Source texts of formatted documents
********

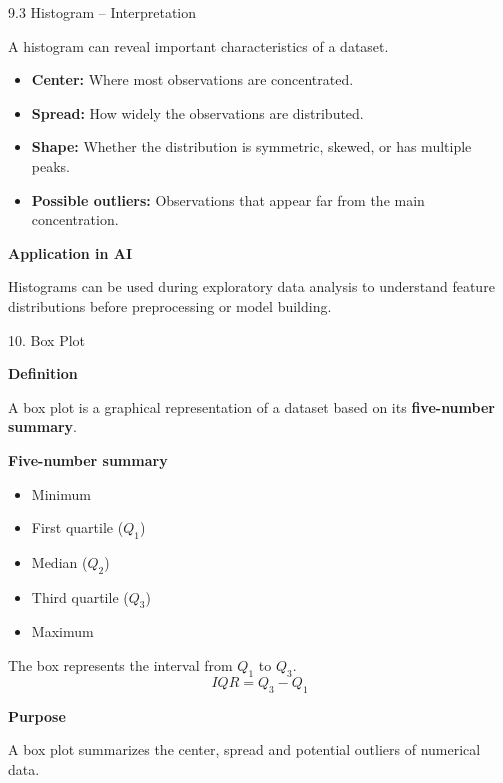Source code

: 
\begin{frame}{9.3 Histogram -- Interpretation}

A histogram can reveal important characteristics of a dataset.

\vspace{0.3cm}

\begin{itemize}
    \item \textbf{Center:} Where most observations are concentrated.
    
    \item \textbf{Spread:} How widely the observations are distributed.
    
    \item \textbf{Shape:} Whether the distribution is symmetric,
    skewed, or has multiple peaks.
    
    \item \textbf{Possible outliers:} Observations that appear
    far from the main concentration.
\end{itemize}

\vspace{0.4cm}

\textbf{Application in AI}

Histograms can be used during exploratory data analysis to
understand feature distributions before preprocessing or
model building.

\end{frame}



\begin{frame}{10. Box Plot}

\textbf{Definition}

A box plot is a graphical representation of a dataset based on
its \textbf{five-number summary}.

\vspace{0.1cm}

\textbf{Five-number summary}

\begin{itemize}
    \item Minimum
    \item First quartile ($Q_1$)
    \item Median ($Q_2$)
    \item Third quartile ($Q_3$)
    \item Maximum
\end{itemize}

The box represents the interval from $Q_1$ to $Q_3$.
\[
\boxed{IQR=Q_3-Q_1}
\]

\vspace{0.1cm}

\textbf{Purpose}

A box plot summarizes the center, spread and potential
outliers of numerical data.

\end{frame}


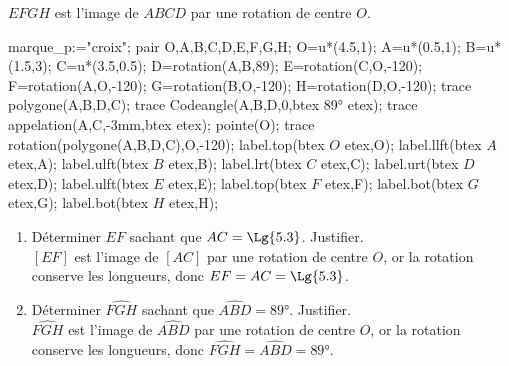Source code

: \begin{corrige}
    $EFGH$ est l'image de $ABCD$ par une rotation de centre $O$.\\
    \begin{Geometrie}[CoinHD={(8u,5u)}]
        marque_p:="croix";
        pair O,A,B,C,D,E,F,G,H;
        O=u*(4.5,1);
        A=u*(0.5,1);
        B=u*(1.5,3);
        C=u*(3.5,0.5);
        D=rotation(A,B,89);
        E=rotation(C,O,-120);
        F=rotation(A,O,-120);
        G=rotation(B,O,-120);
        H=rotation(D,O,-120);
        trace polygone(A,B,D,C);
        trace Codeangle(A,B,D,0,btex \ang{89} etex);
        trace appelation(A,C,-3mm,btex  etex);
        pointe(O);
        trace rotation(polygone(A,B,D,C),O,-120);
        label.top(btex $O$ etex,O);
        label.llft(btex $A$ etex,A);
        label.ulft(btex $B$ etex,B);
        label.lrt(btex $C$ etex,C);
        label.urt(btex $D$ etex,D);
        label.ulft(btex $E$ etex,E);
        label.top(btex $F$ etex,F);
        label.bot(btex $G$ etex,G);
        label.bot(btex $H$ etex,H);
    \end{Geometrie}
    \begin{enumerate}
        \item Déterminer $EF$ sachant que $AC=\Lg{5.3}$. Justifier.\\
        {\red $[EF]$ est l'image de $[AC]$ par une rotation de centre $O$, or la rotation conserve les longueurs, donc $EF=AC=\Lg{5.3}$.}
        \item Déterminer $\widehat{FGH}$ sachant que $\widehat{ABD}=\ang{89}$. Justifier.\\
        {\red $\widehat{FGH}$ est l'image de $\widehat{ABD}$ par une rotation de centre $O$, or la rotation conserve les longueurs, donc $\widehat{FGH}=\widehat{ABD}=\ang{89}$.}
    \end{enumerate}  
\end{corrige}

********

◆ TASK INSTRUCTIONS: State only the number of lines above that contain the word "begin".

◆ EXPECTED ANSWER: 7